LYNN — Despite a promise to keep the emergency room open at Union Hospital until next spring, North Shore Medical Center announced this week that the ER would be closing in November.
North Shore Medical Center (NSMC) announced on Tuesday that it was planning to convert Union Hospital’s emergency department to an Urgent Care Center in November, which would temporarily serve the city until construction on the new medical village is completed next spring.
NSMC spokeswoman Laura Fleming told The Item last month the emergency room would remain open until next spring when the medical village opens, which will offer urgent care and replace Union Hospital on the site.
Ward 1 Councilor Wayne Lozzi said he was disappointed that North Shore Medical Center changed its timeline for closing emergency services in Lynn, which came as a surprise to him. Losing the city’s only hospital is “devastating,” he said.
“I’m very disappointed and saddened, and I wish they would reconsider and stay open as they communicated earlier, that they would wait until the spring,” Lozzi said. “(Closure) was inevitable, but the longer we could have had it, the better.
“Lynn wants the coverage and the protection as long as it can get it and I still think it’s a big mistake. I think it’s unfortunate that they’ve chosen to consolidate it rather than expand some of the services here in Lynn, which is what I think they should have done.”
The conversion would occur a month after the new emergency department at Salem Hospital is scheduled to open, which is part of a $207 million expansion of North Shore Medical Center, which will close Union and move all services over to Salem. The process has already closed Union’s operating room and maternity ward. The two hospitals are part of Partners Healthcare.

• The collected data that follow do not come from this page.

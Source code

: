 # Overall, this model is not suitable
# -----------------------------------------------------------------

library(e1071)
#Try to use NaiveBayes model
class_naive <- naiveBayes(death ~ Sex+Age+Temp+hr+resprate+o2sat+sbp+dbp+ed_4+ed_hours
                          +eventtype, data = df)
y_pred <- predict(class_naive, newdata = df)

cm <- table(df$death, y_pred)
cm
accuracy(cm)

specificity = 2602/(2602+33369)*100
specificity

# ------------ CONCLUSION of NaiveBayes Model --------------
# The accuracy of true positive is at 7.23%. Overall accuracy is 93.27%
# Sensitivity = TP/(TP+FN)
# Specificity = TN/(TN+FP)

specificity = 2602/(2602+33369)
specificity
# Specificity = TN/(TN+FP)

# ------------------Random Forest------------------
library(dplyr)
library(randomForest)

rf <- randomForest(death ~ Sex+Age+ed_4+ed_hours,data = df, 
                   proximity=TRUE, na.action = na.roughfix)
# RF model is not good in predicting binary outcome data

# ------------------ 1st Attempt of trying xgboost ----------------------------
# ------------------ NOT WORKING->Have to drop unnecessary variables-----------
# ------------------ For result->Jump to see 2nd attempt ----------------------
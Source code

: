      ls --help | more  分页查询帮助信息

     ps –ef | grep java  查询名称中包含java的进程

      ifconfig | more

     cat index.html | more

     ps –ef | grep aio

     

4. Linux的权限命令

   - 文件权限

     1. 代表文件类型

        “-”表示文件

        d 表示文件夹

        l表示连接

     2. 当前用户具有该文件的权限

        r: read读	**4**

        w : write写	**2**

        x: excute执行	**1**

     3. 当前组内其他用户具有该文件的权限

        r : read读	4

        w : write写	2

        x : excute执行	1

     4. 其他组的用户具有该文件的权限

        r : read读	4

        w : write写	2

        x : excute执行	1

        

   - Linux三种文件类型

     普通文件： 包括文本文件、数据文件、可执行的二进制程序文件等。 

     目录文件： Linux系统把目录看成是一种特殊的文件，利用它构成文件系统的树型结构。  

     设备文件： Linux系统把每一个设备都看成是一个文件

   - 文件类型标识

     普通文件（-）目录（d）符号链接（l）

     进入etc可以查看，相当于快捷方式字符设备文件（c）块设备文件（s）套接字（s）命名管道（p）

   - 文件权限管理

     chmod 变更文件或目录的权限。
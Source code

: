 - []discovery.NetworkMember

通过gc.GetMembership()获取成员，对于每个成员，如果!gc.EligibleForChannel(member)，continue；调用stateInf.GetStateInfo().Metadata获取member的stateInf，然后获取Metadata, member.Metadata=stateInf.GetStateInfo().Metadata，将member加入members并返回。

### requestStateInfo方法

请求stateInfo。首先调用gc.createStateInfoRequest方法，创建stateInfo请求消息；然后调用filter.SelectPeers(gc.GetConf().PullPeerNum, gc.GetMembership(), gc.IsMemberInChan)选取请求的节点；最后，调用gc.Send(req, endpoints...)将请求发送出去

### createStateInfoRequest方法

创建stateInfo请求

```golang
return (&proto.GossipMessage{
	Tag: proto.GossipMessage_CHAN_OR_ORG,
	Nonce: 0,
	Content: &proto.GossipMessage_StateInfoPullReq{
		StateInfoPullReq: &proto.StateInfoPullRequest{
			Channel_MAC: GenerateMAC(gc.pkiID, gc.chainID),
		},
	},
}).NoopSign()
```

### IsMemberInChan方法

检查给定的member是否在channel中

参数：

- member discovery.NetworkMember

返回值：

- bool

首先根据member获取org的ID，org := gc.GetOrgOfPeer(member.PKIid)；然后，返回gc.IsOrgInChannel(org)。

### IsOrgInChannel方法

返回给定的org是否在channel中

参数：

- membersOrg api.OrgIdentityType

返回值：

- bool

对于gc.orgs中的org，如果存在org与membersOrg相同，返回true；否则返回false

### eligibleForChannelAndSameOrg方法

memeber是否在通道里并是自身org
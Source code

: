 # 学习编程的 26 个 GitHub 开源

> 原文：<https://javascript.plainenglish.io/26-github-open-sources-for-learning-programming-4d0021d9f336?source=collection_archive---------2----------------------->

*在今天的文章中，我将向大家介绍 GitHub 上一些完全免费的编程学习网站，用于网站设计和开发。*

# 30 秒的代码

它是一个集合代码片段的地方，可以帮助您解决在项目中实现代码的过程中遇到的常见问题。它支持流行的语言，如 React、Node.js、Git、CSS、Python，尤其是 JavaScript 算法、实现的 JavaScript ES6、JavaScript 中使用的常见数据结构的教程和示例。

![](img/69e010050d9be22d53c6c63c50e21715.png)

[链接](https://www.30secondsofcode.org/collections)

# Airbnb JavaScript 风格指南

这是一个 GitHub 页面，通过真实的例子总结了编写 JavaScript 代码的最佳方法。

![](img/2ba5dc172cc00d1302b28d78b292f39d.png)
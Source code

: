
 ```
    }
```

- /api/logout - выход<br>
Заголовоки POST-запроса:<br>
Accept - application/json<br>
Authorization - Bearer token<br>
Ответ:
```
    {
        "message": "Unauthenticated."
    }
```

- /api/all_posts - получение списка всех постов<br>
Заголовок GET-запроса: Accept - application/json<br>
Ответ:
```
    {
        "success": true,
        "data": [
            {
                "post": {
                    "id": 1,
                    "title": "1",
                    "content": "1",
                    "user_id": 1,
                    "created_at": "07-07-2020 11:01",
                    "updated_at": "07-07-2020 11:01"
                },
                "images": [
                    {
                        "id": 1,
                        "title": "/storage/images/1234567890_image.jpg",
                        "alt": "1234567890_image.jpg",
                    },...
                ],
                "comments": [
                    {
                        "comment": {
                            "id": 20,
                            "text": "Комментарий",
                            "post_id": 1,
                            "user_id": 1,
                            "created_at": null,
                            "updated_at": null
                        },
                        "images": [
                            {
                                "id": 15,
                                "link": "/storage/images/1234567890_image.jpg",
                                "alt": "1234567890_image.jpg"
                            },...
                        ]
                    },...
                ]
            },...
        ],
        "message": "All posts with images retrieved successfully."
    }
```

Fleming said the decision was made in an effort to reduce the delay in patients being transferred to Salem Hospital for emergency services. Often, she said, people who seek services at Union’s emergency room have more complex needs than can be handled in Lynn and have to be transferred to Salem, where there are more services.
The kinds of cases that are stabilized and transferred out of Union include heart attacks, strokes, major trauma, complex medical conditions, or conditions that require surgery, according to Fleming.
“We want to take away that element and that delay, and make it clear that come October, they should only be going (to Union) for the less acute conditions,” Fleming said. “That’s going to be the safest care for them and the better quality care for them.”
Fleming said the transfers are usually for people who check themselves into Union, as ambulances are already opting to divert many patients from Lynn to Salem knowing there are more services.
Lynn Fire Capt. Joseph Zukas, the city’s emergency management (EMS) director, said last month that the majority of the city’s ambulance transports are diverted to Salem Hospital and doesn’t believe the new emergency room at Salem will be able to handle the capacity of patients that both facilities handle right now.
Zukas said the impending closure of Union is already putting a strain on the availability of ambulance service in the city; with more calls getting diverted to Salem, it’s taking longer for those ambulances to get back into service in the city.
He said on Tuesday that he was surprised to hear Union’s ER was closing ahead of schedule and that he’ll have to evaluate and work with NSMC on how that would affect EMS service in the city.
“If we can’t bring ambulances there, we will have to bring 100 percent of our transports to Salem,” Zukas said. “I guess we’ll see. We’re going to soon find out and we’ll make changes as needed.”
Fleming said the decision to close ER services in November restores NSMC’s original schedule to close emergency room services in the fall. That plan was pushed back to the spring when delays in construction meant the medical village would open next spring.
But last week, she said NSMC learned that the Department of Public Health would support their idea for converting Union’s ER to an urgent care center temporarily, which is expected to serve 30 to 35 patients a day. All of the other services that are planned for the medical village will remain open elsewhere on the Union campus, Fleming said.
“Consolidating complex emergency and inpatient care in one sophisticated facility where the full range of services and specialists are available is the best plan for patient care and safety,” said NSMC president David J. Roberts in a statement.
“At the same time, we wanted to be sure that urgent care and other key services would remain in Lynn so that residents have a convenient option for the services that are used most frequently, but are less acute in nature.”
The 37,000 square-foot, $23 million medical village will offer urgent care, basic lab and radiology services, outpatient psychiatry services, and an expanded home for the North Shore Physicians Group Lynn primary and specialty care practice currently located in the West Medical Building on the Union campus.